**PROBLEM STATEMENT:** Output only the lines from the start of the entries through the line holding "## Project Description". Each line must match the original exactly.

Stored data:
★ ★ ★ ★ ★

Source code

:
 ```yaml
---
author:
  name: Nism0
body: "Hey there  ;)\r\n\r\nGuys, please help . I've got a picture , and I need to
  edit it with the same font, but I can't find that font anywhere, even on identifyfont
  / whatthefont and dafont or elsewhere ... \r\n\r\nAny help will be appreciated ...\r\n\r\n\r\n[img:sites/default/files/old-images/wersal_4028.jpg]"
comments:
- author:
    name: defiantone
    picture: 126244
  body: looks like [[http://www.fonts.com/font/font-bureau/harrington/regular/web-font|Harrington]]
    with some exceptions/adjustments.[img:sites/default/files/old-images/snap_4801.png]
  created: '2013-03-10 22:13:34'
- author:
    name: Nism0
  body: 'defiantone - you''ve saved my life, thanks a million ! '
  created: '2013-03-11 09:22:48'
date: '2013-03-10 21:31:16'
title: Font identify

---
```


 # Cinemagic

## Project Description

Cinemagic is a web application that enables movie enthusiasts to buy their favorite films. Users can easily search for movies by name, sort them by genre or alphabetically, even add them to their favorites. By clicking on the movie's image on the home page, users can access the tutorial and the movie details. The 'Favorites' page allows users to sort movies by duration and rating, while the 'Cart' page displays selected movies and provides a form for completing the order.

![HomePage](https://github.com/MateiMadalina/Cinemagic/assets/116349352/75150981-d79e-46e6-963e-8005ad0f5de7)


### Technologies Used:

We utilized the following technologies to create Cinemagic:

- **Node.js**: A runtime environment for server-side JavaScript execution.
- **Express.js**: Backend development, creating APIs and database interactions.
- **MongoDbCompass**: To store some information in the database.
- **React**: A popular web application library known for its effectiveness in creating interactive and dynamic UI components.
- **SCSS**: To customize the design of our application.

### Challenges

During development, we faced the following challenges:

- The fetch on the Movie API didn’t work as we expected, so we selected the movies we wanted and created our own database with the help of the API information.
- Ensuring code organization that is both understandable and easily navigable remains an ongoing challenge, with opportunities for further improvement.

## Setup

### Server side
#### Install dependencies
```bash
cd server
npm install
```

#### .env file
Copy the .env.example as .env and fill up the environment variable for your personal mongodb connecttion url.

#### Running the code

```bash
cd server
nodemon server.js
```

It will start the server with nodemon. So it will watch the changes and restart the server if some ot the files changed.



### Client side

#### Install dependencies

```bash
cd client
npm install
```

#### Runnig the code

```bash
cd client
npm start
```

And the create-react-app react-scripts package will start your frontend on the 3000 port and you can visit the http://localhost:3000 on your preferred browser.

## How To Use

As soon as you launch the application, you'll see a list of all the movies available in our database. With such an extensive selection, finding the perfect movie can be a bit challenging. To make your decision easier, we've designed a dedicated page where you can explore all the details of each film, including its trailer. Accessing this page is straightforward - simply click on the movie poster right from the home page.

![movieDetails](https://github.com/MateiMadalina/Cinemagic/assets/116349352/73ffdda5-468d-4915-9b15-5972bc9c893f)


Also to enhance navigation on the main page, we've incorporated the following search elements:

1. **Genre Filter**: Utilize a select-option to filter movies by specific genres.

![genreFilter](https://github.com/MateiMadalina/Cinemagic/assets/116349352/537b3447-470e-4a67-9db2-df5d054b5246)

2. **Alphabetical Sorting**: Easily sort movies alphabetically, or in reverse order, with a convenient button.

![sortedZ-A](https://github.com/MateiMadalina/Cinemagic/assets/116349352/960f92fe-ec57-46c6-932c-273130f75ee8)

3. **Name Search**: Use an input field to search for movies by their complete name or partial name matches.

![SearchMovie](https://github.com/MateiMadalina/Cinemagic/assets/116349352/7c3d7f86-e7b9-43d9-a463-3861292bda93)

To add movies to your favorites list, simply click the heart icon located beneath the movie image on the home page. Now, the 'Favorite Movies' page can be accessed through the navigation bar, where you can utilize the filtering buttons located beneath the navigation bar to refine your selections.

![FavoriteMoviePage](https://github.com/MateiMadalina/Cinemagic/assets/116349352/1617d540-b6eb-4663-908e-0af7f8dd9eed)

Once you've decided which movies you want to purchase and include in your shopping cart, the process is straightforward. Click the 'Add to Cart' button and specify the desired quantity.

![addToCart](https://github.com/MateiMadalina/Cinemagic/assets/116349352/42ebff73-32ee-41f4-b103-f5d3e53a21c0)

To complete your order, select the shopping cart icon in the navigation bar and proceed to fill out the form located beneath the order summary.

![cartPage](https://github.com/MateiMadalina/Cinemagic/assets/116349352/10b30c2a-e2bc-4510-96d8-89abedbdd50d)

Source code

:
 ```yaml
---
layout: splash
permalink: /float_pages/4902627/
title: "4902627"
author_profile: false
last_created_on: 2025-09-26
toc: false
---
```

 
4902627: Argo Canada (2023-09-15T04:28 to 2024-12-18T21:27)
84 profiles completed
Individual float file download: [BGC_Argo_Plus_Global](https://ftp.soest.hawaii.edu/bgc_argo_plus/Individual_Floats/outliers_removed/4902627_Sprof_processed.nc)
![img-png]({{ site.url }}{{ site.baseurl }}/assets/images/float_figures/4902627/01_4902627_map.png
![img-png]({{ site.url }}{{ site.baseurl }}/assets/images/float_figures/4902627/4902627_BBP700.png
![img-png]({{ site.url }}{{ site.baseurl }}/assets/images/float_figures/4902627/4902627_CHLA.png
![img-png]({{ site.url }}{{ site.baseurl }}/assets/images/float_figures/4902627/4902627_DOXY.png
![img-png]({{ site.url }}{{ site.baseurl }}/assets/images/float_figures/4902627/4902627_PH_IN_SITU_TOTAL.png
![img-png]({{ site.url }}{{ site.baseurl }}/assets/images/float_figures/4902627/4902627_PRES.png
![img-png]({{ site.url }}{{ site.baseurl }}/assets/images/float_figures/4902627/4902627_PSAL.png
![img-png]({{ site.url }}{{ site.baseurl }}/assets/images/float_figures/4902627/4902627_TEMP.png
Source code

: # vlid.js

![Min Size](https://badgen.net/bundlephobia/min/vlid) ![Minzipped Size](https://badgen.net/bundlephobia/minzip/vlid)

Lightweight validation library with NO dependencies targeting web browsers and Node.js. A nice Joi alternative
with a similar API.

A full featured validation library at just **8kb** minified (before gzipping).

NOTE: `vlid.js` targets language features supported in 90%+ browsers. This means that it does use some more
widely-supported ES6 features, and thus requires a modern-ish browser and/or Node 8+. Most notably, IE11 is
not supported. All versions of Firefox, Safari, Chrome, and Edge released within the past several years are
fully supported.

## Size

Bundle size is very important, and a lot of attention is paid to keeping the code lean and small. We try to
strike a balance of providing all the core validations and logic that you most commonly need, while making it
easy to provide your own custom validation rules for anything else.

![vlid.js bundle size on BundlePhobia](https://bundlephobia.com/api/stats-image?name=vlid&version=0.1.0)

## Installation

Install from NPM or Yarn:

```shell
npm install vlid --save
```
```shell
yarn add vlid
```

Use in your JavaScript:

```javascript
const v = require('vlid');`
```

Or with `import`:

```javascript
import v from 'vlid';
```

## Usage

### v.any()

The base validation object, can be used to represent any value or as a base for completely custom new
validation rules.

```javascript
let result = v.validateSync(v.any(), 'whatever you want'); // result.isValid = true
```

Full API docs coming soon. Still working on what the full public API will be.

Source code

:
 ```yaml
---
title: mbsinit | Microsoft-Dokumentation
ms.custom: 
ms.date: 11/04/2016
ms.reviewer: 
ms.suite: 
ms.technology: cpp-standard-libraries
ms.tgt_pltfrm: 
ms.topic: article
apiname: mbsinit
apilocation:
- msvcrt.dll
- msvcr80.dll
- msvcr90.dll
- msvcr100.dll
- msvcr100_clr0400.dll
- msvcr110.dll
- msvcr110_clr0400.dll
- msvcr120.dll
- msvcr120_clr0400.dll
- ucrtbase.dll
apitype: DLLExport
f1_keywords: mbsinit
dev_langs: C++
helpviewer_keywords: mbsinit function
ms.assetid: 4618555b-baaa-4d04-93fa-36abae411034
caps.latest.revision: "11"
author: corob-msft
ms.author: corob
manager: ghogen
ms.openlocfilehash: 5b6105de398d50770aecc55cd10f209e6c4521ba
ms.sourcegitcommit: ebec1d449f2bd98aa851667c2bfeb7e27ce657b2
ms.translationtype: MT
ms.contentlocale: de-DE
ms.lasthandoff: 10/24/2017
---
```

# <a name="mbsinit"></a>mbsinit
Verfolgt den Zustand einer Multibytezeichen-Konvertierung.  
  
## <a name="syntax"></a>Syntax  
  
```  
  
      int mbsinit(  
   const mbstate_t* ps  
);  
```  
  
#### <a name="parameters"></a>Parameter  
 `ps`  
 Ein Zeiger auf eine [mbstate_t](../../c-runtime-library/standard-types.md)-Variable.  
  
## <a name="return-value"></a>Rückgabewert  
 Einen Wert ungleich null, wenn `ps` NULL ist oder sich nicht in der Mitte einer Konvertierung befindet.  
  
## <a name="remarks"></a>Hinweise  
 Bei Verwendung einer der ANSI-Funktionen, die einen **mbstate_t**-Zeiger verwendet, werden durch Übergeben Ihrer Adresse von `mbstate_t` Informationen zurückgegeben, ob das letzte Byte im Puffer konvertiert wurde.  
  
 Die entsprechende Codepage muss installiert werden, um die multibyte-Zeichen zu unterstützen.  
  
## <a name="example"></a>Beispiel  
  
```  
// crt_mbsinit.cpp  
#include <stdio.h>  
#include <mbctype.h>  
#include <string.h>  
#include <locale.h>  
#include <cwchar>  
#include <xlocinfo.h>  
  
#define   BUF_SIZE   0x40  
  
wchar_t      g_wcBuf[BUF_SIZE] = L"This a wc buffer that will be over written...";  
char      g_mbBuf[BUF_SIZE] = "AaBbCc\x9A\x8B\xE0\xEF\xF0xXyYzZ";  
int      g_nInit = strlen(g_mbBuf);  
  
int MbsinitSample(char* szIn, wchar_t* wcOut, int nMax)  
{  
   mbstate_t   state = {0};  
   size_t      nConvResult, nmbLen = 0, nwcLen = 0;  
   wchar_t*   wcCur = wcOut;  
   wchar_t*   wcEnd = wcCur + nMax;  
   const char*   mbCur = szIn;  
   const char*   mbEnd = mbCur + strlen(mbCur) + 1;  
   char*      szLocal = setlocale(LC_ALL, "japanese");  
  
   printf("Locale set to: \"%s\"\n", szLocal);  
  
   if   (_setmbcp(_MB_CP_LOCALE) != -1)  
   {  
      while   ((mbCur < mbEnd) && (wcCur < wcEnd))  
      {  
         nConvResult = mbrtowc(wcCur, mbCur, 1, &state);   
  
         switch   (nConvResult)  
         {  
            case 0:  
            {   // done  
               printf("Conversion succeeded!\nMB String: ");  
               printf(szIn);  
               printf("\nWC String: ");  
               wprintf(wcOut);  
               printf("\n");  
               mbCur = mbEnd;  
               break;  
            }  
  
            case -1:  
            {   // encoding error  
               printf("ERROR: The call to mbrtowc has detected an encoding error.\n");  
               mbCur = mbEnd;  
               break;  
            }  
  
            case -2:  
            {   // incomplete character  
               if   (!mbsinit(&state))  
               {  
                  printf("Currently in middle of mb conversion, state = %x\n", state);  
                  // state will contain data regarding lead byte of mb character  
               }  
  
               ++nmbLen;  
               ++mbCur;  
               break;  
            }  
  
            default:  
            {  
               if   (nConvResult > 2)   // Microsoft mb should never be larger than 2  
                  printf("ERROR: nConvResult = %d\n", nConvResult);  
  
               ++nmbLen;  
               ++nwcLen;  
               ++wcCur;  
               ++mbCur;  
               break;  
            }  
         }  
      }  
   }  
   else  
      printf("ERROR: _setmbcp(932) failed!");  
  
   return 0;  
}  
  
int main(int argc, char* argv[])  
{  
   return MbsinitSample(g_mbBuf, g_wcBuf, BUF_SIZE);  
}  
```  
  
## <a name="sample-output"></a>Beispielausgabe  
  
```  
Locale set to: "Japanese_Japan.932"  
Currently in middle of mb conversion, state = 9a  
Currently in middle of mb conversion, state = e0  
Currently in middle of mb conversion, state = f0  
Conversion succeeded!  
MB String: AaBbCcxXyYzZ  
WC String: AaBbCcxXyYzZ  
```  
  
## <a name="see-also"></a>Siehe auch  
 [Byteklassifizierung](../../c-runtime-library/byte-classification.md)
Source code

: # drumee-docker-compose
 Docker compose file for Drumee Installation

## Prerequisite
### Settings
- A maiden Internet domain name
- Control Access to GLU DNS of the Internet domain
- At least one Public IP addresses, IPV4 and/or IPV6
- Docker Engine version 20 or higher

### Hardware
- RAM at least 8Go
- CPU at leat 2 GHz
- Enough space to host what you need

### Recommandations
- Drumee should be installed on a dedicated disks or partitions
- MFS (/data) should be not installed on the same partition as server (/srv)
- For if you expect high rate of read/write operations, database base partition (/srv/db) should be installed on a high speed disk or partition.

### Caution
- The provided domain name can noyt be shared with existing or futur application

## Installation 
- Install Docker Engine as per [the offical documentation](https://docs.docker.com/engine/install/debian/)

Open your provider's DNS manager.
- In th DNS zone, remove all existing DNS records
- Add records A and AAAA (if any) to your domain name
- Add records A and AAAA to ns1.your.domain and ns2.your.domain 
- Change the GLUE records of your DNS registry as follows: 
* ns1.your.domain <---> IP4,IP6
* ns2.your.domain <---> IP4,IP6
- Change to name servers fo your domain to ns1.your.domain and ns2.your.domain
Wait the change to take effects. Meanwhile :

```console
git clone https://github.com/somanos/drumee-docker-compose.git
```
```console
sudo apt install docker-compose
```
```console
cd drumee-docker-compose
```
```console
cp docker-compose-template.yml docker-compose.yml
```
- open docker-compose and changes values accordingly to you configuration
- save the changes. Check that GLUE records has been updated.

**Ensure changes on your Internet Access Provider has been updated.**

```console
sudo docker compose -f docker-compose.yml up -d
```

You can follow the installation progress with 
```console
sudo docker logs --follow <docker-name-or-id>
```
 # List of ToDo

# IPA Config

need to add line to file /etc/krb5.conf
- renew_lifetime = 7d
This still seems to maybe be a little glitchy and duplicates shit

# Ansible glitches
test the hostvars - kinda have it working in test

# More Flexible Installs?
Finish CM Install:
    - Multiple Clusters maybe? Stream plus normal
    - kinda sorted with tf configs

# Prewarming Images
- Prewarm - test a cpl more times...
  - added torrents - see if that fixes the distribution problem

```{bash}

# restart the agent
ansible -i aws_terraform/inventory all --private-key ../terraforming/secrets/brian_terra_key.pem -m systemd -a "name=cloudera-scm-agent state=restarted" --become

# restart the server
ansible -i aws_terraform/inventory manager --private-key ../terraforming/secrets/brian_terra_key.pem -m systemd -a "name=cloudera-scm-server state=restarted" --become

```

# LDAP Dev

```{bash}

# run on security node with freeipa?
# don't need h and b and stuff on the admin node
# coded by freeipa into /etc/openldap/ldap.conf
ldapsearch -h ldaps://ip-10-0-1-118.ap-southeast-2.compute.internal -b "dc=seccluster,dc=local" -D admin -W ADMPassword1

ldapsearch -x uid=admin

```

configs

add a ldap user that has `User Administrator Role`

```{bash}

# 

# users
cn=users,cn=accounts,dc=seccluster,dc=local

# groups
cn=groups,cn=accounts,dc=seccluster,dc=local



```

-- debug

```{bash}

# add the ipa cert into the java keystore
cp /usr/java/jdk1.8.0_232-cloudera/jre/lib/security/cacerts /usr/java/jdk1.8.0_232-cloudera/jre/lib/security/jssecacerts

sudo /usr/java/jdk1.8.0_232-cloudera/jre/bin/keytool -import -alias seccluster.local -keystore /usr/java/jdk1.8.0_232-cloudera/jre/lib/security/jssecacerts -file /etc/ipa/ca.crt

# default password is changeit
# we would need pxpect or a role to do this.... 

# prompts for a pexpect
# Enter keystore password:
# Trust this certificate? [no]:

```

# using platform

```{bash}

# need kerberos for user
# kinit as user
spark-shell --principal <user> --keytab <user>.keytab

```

★ ★ ★ ★ ★

**SOLUTION TO THIS EXERCISE:**
Source code

:
 ```yaml
---
author:
  name: Nism0
body: "Hey there  ;)\r\n\r\nGuys, please help . I've got a picture , and I need to
  edit it with the same font, but I can't find that font anywhere, even on identifyfont
  / whatthefont and dafont or elsewhere ... \r\n\r\nAny help will be appreciated ...\r\n\r\n\r\n[img:sites/default/files/old-images/wersal_4028.jpg]"
comments:
- author:
    name: defiantone
    picture: 126244
  body: looks like [[http://www.fonts.com/font/font-bureau/harrington/regular/web-font|Harrington]]
    with some exceptions/adjustments.[img:sites/default/files/old-images/snap_4801.png]
  created: '2013-03-10 22:13:34'
- author:
    name: Nism0
  body: 'defiantone - you''ve saved my life, thanks a million ! '
  created: '2013-03-11 09:22:48'
date: '2013-03-10 21:31:16'
title: Font identify

---
```


 # Cinemagic

## Project Description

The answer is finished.